With John Paul’s teachings, McFadden incorporates the wisdom of the Church and the best in marriage psychology pointed out to him by Dr. Philip Mango, president of the St. Michael Institute for the Psychological Sciences and former professor at the John Paul II Institute for Marriage and Family.

“What’s outstanding is this research totally confirms and supports the validity of our Catholic Church teaching,” says McFadden. “The theology of the body ties everything together and adds a grandeur to all these facts.”

Practical and Proven

Carolyn Colon also appreciated the speakers on all marriage and family-related topics the McFaddens make available on CDs and podcasts. “It was really intense, and not just what the ideal would be, but specifically what the Church teaches on these topics,” says Carolyn. “We even go back and listen to the CDs again, and pass them on to people.” She has sent them to her brother, who’s preparing for marriage.
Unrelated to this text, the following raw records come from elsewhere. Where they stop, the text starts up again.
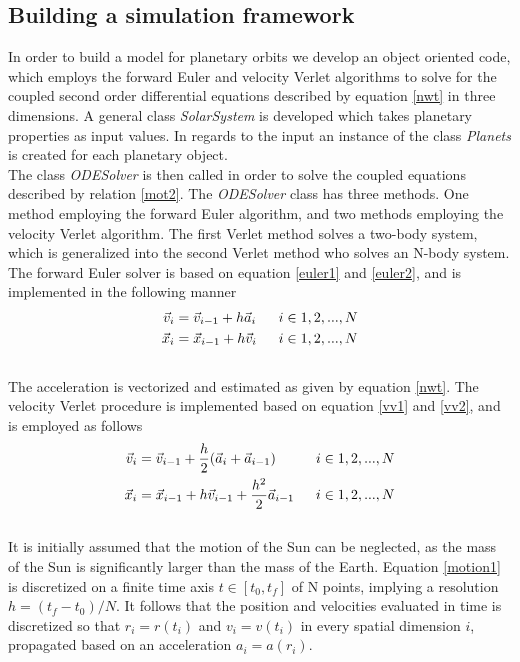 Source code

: \documentclass[%
reprint,nofootinbib,
amsmath,amssymb,
aps,
]{revtex4-1}
\begin{document}
\subsection{Building a simulation framework}\noindent
In order to build a model for planetary orbits we develop an object oriented code, which employs the forward Euler and velocity Verlet algorithms to solve for the coupled second order differential equations described by equation \ref{nwt} in three dimensions. A general class \textit{SolarSystem} is developed which takes planetary properties as input values. In regards to the input an instance of the class \textit{Planets} is created for each planetary object. \\ \indent The class \textit{ODESolver} is then called in order to solve the coupled equations described by relation \ref{mot2}. The \textit{ODESolver} class has three methods. One method employing the forward Euler algorithm, and two methods employing the velocity Verlet algorithm. The first Verlet method solves a two-body system, which is generalized into the second Verlet method who solves an N-body system. The forward Euler solver is based on equation \ref{euler1} and \ref{euler2}, and is implemented in the following manner\\ 
\begin{align}
	\vec{v}_i & = \vec{v}_{i-1} + h\vec{a}_i & \hspace{2mm} i \in {1, 2, ..., N} \nonumber\\ 
	\vec{x}_i & = \vec{x}_{i-1} + h\vec{v}_i & \hspace{2mm} i \in {1, 2, ..., N}\nonumber
\end{align} \\ 
The acceleration is vectorized and estimated as given by equation \ref{nwt}. The velocity Verlet procedure is implemented based on equation \ref{vv1} and \ref{vv2}, and is employed as follows \\ 
\begin{align}
	\vec{v}_i &= \vec{v}_{i-1} + \dfrac{h}{2}(\vec{a}_i + \vec{a}_{i-1}) & \hspace{2mm} i \in {1, 2, ..., N} \nonumber\\ 
	\vec{x}_i &= \vec{x}_{i-1} + h\vec{v}_{i-1} + \dfrac{h^2}{2}\vec{a}_{i-1} & \hspace{2mm} i \in {1, 2, ..., N} \nonumber
\end{align} \\ 
It is initially assumed that the motion of the Sun can be neglected, as the mass of the Sun is significantly larger than the mass of the Earth. Equation \ref{motion1} is discretized on a finite time axis $t\in[t_0, t_{f}]$ of N points, implying a resolution $h = (t_f-t_0)/N$. It follows that the position and velocities evaluated in time is discretized so that $r_i = r(t_i)$ and $v_i = v(t_i)$ in every spatial dimension $i$, propagated based on an acceleration $a_{i} = a(r_i)$. \\ \indent 
\end{document}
One required session centers on natural family planning. Couples get the scoop from Anna, a certified teacher of natural family planning.

This is bearing fruit. Already fully one-third of these pre-Cana couples meet one-on-one with Anna over the course of a year for natural family planning instruction.
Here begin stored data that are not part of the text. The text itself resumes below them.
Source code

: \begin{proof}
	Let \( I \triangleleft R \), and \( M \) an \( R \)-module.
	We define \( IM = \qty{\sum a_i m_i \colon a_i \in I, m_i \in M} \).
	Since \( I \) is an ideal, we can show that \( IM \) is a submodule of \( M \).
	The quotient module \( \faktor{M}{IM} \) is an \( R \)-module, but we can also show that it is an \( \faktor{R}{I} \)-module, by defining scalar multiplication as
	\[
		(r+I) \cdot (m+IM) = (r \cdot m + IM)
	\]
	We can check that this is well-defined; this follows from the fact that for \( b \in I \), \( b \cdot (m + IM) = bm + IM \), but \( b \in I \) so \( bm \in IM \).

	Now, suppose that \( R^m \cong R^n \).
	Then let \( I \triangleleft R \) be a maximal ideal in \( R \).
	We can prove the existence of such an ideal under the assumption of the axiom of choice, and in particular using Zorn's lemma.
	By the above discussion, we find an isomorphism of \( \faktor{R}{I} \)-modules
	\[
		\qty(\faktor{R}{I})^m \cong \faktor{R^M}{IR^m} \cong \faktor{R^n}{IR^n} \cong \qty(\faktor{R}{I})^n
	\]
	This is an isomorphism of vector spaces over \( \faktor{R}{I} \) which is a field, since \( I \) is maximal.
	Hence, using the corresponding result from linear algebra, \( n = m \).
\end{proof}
“It was something I had never known about,” says Carolyn Colon. “But this was a wonderful opportunity for us to learn that method before we had our wedding in June.”

Shanna Bowman and her fiancé, Anton Orlich, will be married in March. Both were well-formed in the faith going in, but wanted practical applications for marriage specifically. “Anton and I have done the little exercises Peter’s given to us, and we’ve talked about it afterwards,” Shanna says. “Both of us wanted to make sure those good habits are in our marriage because we’re obviously committed to making our marriage last, both in name and in function.”

“To make anything worthwhile you have to have God in the center of your life,” she continues. “Peter focused on this for one full class and throughout the course as he talked about these practical aspects. It’s been like a spiritual retreat for us as we’re preparing for marriage.”

The Colons also grew spiritually. Simultaneously, both were going through Our Savior’s RCIA program — she as a convert and he preparing for confirmation. They were confirmed together last Easter Vigil.

 After being introduced to the theology of the body in pre-Cana, the Colons got involved with McFaddens’ twice-monthly Theology of the Body Times Square group at St. Malachy’s.

“We wanted a way to continue to learn and grow together outside of devotions,” says Carolyn, “something to be involved in in our life as a couple and our vocation as a family. This has been terrific.”

No wonder Peter McFadden would like to see parishes strongly consider adopting similar small-group pre-Cana programs.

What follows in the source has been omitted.